Kat -  And it does seem like this has happened extremely quickly.  Is it that maybe it's been particularly easy to develop the viruses or are there other factors at work?

Eleanor -  I think they're not the most difficult vaccines to develop, but there has not been an economic incentive in the past to develop a vaccine for Ebola, partly because it's in Africa and also because hardly, anyone has ever had it.  But things are definitely speeding up with huge attention and public money going into this and also, the companies have stepped up in the last few months.  They're collaborating with each other, they've put their own money into it, and they're not going to make money on it.

Kat -  It does seem like quite a nice thing for the world to get behind.

Eleanor -  It's amazing, yeah.

Kat -  It's a good story from the pharmaceutical industry.

Eleanor -  Yeah, if we can learn from this and apply it to other diseases, it would be fantastic.

Kat -  We've talked about three vaccines that are heading into trials at the moment.  What about other vaccine approaches or even treatments that might actually get rid of the virus once people have it?

Eleanor -  There are various other vaccines at earlier stages.

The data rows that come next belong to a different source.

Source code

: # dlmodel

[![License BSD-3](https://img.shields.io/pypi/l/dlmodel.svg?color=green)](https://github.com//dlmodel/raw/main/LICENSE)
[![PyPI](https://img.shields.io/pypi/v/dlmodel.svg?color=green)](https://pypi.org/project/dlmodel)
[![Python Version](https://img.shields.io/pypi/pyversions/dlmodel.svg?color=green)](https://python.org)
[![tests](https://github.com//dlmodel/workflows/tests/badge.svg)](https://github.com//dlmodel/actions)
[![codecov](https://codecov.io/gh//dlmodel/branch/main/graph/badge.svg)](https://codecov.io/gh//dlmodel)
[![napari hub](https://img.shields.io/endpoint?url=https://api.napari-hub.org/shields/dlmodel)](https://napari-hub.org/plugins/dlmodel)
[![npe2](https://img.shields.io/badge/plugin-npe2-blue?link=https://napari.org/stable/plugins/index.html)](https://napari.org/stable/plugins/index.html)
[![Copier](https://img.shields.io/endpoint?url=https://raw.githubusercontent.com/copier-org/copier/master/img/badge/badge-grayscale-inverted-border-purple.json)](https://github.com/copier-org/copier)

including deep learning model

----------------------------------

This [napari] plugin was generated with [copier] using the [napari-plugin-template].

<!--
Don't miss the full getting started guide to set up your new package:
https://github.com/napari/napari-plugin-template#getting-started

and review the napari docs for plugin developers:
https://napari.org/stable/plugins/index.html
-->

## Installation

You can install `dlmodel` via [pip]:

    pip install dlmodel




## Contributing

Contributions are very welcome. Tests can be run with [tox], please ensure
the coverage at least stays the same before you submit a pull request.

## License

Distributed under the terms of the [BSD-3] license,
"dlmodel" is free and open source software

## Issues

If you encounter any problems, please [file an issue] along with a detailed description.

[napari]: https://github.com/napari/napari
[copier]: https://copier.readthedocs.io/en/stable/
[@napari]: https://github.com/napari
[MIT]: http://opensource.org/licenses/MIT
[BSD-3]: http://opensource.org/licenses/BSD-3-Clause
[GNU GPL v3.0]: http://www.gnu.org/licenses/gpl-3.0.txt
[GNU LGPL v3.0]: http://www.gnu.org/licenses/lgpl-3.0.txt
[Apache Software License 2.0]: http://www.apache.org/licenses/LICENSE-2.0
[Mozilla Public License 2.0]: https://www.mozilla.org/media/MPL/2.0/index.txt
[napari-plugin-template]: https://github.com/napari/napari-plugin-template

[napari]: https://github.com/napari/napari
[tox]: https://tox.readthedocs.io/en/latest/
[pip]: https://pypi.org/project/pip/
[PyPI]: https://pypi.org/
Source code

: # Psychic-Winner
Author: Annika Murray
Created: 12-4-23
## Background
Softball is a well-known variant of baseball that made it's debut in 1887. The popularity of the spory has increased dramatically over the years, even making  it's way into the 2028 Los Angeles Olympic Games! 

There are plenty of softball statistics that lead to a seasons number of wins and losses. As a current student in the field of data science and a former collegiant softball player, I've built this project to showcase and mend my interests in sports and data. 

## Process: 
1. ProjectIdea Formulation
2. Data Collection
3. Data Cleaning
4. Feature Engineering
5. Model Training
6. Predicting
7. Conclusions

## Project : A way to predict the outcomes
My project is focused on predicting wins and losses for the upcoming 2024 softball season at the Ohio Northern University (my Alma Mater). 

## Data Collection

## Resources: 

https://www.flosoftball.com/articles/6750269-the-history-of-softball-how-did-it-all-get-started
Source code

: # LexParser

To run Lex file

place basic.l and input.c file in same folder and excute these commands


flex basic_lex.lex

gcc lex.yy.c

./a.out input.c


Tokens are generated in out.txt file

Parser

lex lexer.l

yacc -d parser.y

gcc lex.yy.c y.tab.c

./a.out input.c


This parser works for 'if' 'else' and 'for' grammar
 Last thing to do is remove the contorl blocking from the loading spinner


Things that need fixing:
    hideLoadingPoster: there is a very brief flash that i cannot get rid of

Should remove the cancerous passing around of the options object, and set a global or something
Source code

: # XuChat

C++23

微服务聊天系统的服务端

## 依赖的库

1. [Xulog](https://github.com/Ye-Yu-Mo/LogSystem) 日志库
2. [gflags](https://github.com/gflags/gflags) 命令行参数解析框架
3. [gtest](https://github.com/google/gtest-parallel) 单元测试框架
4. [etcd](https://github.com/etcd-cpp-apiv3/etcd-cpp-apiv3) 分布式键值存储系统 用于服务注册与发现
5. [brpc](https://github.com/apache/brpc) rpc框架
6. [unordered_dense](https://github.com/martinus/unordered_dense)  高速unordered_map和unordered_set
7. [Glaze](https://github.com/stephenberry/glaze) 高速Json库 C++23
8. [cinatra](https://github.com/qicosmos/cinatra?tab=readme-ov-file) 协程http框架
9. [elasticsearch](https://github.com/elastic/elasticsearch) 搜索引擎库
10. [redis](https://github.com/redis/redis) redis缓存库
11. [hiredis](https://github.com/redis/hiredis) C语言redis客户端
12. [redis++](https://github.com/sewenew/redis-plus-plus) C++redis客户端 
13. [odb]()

Our databases have around 20 or more products in kind of pre-clinical early stage development.  And so, the treatment approaches are quite varied, all still very early stage.  There's monoclonal antibodies, various viral treatments like an approved flu treatment which could be used.

Kat -  Because flu is a virus as well.

Eleanor -  Yeah, it may work.  And some of them are good because they're easy to administer or they're already manufactured in sufficient numbers.  So, that makes it better, but they're not looking as effective.  Other are very difficult to make or unpleasant to administer.